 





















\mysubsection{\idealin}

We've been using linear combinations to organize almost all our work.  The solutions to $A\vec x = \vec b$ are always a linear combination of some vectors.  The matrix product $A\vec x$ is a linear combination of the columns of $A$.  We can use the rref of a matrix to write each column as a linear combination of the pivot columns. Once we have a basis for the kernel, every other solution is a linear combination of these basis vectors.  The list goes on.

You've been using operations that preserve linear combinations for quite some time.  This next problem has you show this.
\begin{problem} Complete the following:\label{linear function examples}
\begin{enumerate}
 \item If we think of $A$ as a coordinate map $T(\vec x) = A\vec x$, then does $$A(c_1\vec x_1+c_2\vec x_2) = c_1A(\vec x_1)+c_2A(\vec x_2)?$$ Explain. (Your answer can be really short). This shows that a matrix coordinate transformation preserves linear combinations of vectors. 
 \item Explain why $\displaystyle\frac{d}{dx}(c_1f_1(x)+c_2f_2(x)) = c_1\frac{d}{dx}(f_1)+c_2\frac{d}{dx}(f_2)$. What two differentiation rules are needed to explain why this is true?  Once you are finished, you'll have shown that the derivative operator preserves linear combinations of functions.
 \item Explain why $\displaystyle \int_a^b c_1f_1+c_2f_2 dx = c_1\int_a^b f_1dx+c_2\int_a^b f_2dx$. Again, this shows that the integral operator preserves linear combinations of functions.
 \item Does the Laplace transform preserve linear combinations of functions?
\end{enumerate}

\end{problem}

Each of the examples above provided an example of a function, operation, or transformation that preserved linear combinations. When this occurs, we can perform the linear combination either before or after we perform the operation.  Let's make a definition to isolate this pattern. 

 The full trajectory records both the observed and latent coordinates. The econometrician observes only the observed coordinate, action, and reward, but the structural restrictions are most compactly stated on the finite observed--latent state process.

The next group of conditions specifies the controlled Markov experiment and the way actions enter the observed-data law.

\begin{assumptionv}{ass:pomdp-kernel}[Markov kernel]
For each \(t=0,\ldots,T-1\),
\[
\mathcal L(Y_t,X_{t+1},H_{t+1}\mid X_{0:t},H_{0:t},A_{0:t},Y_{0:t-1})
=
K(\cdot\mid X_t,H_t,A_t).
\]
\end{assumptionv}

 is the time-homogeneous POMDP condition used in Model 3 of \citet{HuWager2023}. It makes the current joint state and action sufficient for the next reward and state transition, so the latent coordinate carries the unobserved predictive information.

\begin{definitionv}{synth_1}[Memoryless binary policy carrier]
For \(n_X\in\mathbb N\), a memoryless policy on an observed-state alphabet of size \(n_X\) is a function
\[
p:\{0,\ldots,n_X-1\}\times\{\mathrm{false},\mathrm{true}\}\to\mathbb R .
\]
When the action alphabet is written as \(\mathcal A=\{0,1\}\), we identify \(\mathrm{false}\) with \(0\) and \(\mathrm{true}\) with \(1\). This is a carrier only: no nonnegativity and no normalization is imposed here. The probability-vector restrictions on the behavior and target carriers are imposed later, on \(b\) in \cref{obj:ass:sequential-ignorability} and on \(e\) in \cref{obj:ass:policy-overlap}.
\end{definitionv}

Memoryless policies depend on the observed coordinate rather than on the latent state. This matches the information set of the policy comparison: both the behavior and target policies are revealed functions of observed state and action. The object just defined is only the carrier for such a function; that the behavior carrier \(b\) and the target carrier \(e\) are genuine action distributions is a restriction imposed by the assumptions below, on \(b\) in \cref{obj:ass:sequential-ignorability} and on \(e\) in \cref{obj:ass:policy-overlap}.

::::::::::

Everything starting at the line containing "You've been using" and ending at the line containing "derivative operator preserves linear combinations of functions." in the records above should be repeated exactly, and only that.

You've been using operations that preserve linear combinations for quite some time.  This next problem has you show this.
\begin{problem} Complete the following:\label{linear function examples}
\begin{enumerate}
 \item If we think of $A$ as a coordinate map $T(\vec x) = A\vec x$, then does $$A(c_1\vec x_1+c_2\vec x_2) = c_1A(\vec x_1)+c_2A(\vec x_2)?$$ Explain. (Your answer can be really short). This shows that a matrix coordinate transformation preserves linear combinations of vectors. 
 \item Explain why $\displaystyle\frac{d}{dx}(c_1f_1(x)+c_2f_2(x)) = c_1\frac{d}{dx}(f_1)+c_2\frac{d}{dx}(f_2)$. What two differentiation rules are needed to explain why this is true?  Once you are finished, you'll have shown that the derivative operator preserves linear combinations of functions.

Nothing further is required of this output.